Without the pictures, return each record as it appears.

Stored items from a collection:
┄┄┄┄┄┄┄┄┄┄

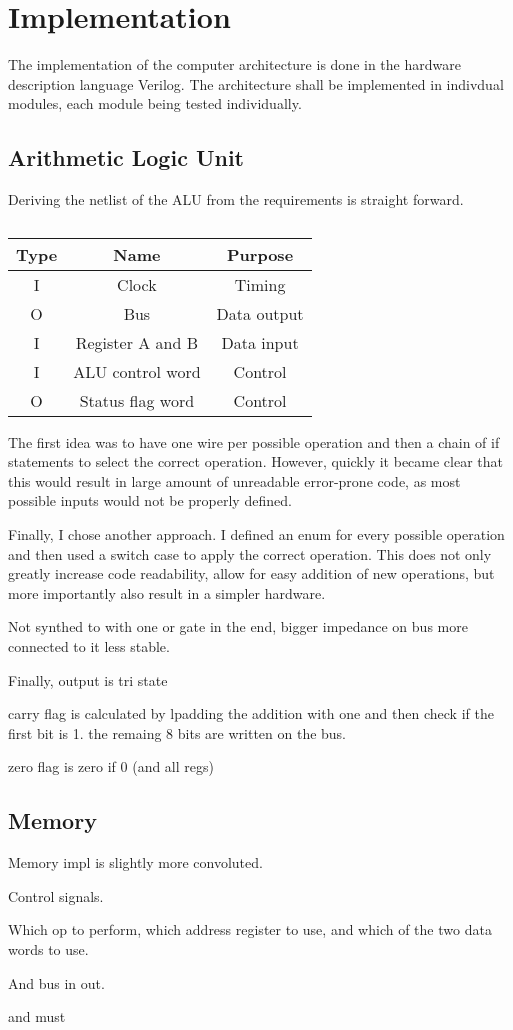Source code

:   \section{Implementation}
\label{sec:implementation}
The implementation of the computer architecture is done in the hardware description language Verilog. The architecture shall be implemented in indivdual modules, each module being tested individually.    

\subsection{Arithmetic Logic Unit}
Deriving the netlist of the ALU from the requirements is straight forward.

\begin{table}[H]
\begin{tabular}{ccc}
Type& Name & Purpose \\ \hline
I   & Clock & Timing \\
O   & Bus     & Data output         \\
I   & Register A and B & Data input \\
I   & ALU control word & Control \\
O   & Status flag word & Control
\end{tabular}
\caption{}
\label{tab:alu-i/o}
\end{table}

The first idea was to have one wire per possible operation and then a chain of if statements to select the correct operation. However, quickly it became clear that this would result in large amount of unreadable error-prone code, as most possible inputs would not be properly defined.

Finally, I chose another approach. I defined an enum for every possible operation and then used a switch case to apply the correct operation. This does not only greatly increase code readability, allow for easy addition of new operations, but more importantly also result in a simpler hardware. 

Not synthed to with one or gate in the end, bigger impedance on bus more connected to it less stable. 

Finally, output is tri state  

carry flag is calculated by lpadding the addition with one and then check if the first bit is 1. the remaing 8 bits are written on the bus. 

zero flag is zero if 0 (and all regs)


% 

\subsection{Memory}

Memory impl is slightly more convoluted. 

Control signals. 

Which op to perform, which address register to use, and which of the two data words to use. 

And bus in out. 

and must 


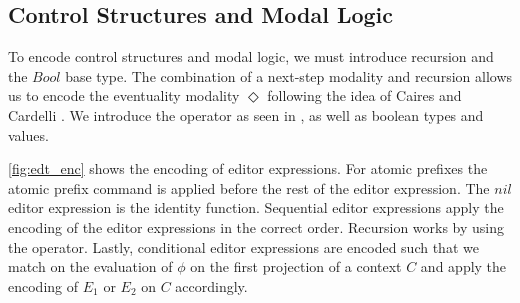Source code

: \documentclass[sigplan,screen]{acmart}
\begin{document}
\subsection{Control Structures and Modal Logic}

To encode control structures and modal logic, we must introduce
recursion and the $Bool$ base type. The combination of a next-step
modality and recursion allows us to encode the eventuality modality
$\Diamond$ following the idea of Caires and Cardelli
\cite{CAIRES2003194}. We introduce the \fix operator as seen in
\cite{types_programming_languages}, as well as boolean types and
values.

\cref{fig:edt_enc} shows the encoding of editor expressions. For
atomic prefixes the atomic prefix command is applied before the
rest of the editor expression. The $nil$ editor expression is
the identity function. Sequential editor expressions apply the
encoding of the editor expressions in the correct order. Recursion
works by using the \fix operator. Lastly, conditional
editor expressions are encoded such that we match on the evaluation of
$\phi$ on the first projection of a context $C$ and apply the encoding
of $E_1$ or $E_2$ on $C$ accordingly.

\end{document}

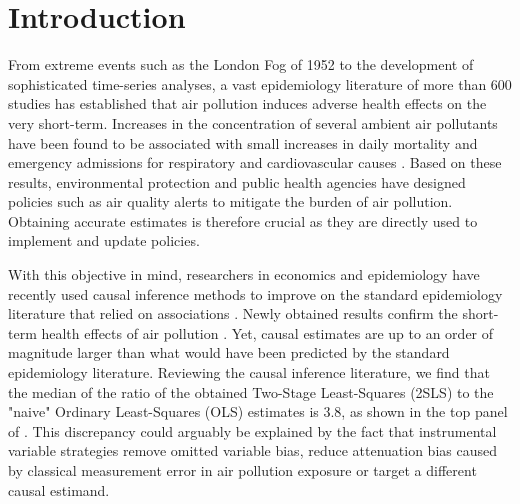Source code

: \documentclass[12pt]{article}
\begin{document}
\onehalfspacing




\section{Introduction}
     
    From extreme events such as the London Fog of 1952 to the development of sophisticated time-series analyses, a vast epidemiology literature of more than 600 studies has established that air pollution induces adverse health effects on the very short-term. Increases in the concentration of several ambient air pollutants have been found to be associated with small increases in daily mortality and emergency admissions for respiratory and cardiovascular causes \citep{schwartz1994people, samet2000national, le2002short, bell2004time, liu_ambient_2019}. Based on these results, environmental protection and public health agencies have designed policies such as air quality alerts to mitigate the burden of air pollution. Obtaining accurate estimates is therefore crucial as they are directly used to implement and update policies. 
    
    With this objective in mind, researchers in economics and epidemiology have recently used causal inference methods to improve on the standard epidemiology literature that relied on associations \citep{dominici_best_2017, bind_causal_2019}. Newly obtained results confirm the short-term health effects of air pollution \citep{schwartz_estimating_2015, schwartz_national_2018, deryugina_mortality_2019}. Yet, causal estimates are up to an order of magnitude larger than what would have been predicted by the standard epidemiology literature. Reviewing the causal inference literature, we find that the median of the ratio of the obtained Two-Stage Least-Squares (2SLS) to the "naive" Ordinary Least-Squares (OLS) estimates is 3.8, as shown in the top panel of . This discrepancy could arguably be explained by the fact that instrumental variable strategies remove omitted variable bias, reduce attenuation bias caused by classical measurement error in air pollution exposure or target a different causal estimand. 
    
\end{document}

┄┄┄┄┄┄┄┄┄┄

[Problem solution]
Source code

:   \section{Implementation}
\label{sec:implementation}
The implementation of the computer architecture is done in the hardware description language Verilog. The architecture shall be implemented in indivdual modules, each module being tested individually.    

\subsection{Arithmetic Logic Unit}
Deriving the netlist of the ALU from the requirements is straight forward.

\begin{table}[H]
\begin{tabular}{ccc}
Type& Name & Purpose \\ \hline
I   & Clock & Timing \\
O   & Bus     & Data output         \\
I   & Register A and B & Data input \\
I   & ALU control word & Control \\
O   & Status flag word & Control
\end{tabular}
\caption{}
\label{tab:alu-i/o}
\end{table}

The first idea was to have one wire per possible operation and then a chain of if statements to select the correct operation. However, quickly it became clear that this would result in large amount of unreadable error-prone code, as most possible inputs would not be properly defined.

Finally, I chose another approach. I defined an enum for every possible operation and then used a switch case to apply the correct operation. This does not only greatly increase code readability, allow for easy addition of new operations, but more importantly also result in a simpler hardware. 

Not synthed to with one or gate in the end, bigger impedance on bus more connected to it less stable. 

Finally, output is tri state  

carry flag is calculated by lpadding the addition with one and then check if the first bit is 1. the remaing 8 bits are written on the bus. 

zero flag is zero if 0 (and all regs)


% 

\subsection{Memory}

Memory impl is slightly more convoluted. 

Control signals. 

Which op to perform, which address register to use, and which of the two data words to use. 

And bus in out. 

and must 


Source code

: \documentclass[sigplan,screen]{acmart}
\begin{document}
\subsection{Control Structures and Modal Logic}

To encode control structures and modal logic, we must introduce
recursion and the $Bool$ base type. The combination of a next-step
modality and recursion allows us to encode the eventuality modality
$\Diamond$ following the idea of Caires and Cardelli
\cite{CAIRES2003194}. We introduce the \fix operator as seen in
\cite{types_programming_languages}, as well as boolean types and
values.

\cref{fig:edt_enc} shows the encoding of editor expressions. For
atomic prefixes the atomic prefix command is applied before the
rest of the editor expression. The $nil$ editor expression is
the identity function. Sequential editor expressions apply the
encoding of the editor expressions in the correct order. Recursion
works by using the \fix operator. Lastly, conditional
editor expressions are encoded such that we match on the evaluation of
$\phi$ on the first projection of a context $C$ and apply the encoding
of $E_1$ or $E_2$ on $C$ accordingly.

\end{document}

Source code

: \documentclass[12pt]{article}
\begin{document}
\onehalfspacing




\section{Introduction}
     
    From extreme events such as the London Fog of 1952 to the development of sophisticated time-series analyses, a vast epidemiology literature of more than 600 studies has established that air pollution induces adverse health effects on the very short-term. Increases in the concentration of several ambient air pollutants have been found to be associated with small increases in daily mortality and emergency admissions for respiratory and cardiovascular causes \citep{schwartz1994people, samet2000national, le2002short, bell2004time, liu_ambient_2019}. Based on these results, environmental protection and public health agencies have designed policies such as air quality alerts to mitigate the burden of air pollution. Obtaining accurate estimates is therefore crucial as they are directly used to implement and update policies. 
    
    With this objective in mind, researchers in economics and epidemiology have recently used causal inference methods to improve on the standard epidemiology literature that relied on associations \citep{dominici_best_2017, bind_causal_2019}. Newly obtained results confirm the short-term health effects of air pollution \citep{schwartz_estimating_2015, schwartz_national_2018, deryugina_mortality_2019}. Yet, causal estimates are up to an order of magnitude larger than what would have been predicted by the standard epidemiology literature. Reviewing the causal inference literature, we find that the median of the ratio of the obtained Two-Stage Least-Squares (2SLS) to the "naive" Ordinary Least-Squares (OLS) estimates is 3.8, as shown in the top panel of . This discrepancy could arguably be explained by the fact that instrumental variable strategies remove omitted variable bias, reduce attenuation bias caused by classical measurement error in air pollution exposure or target a different causal estimand. 
    
\end{document}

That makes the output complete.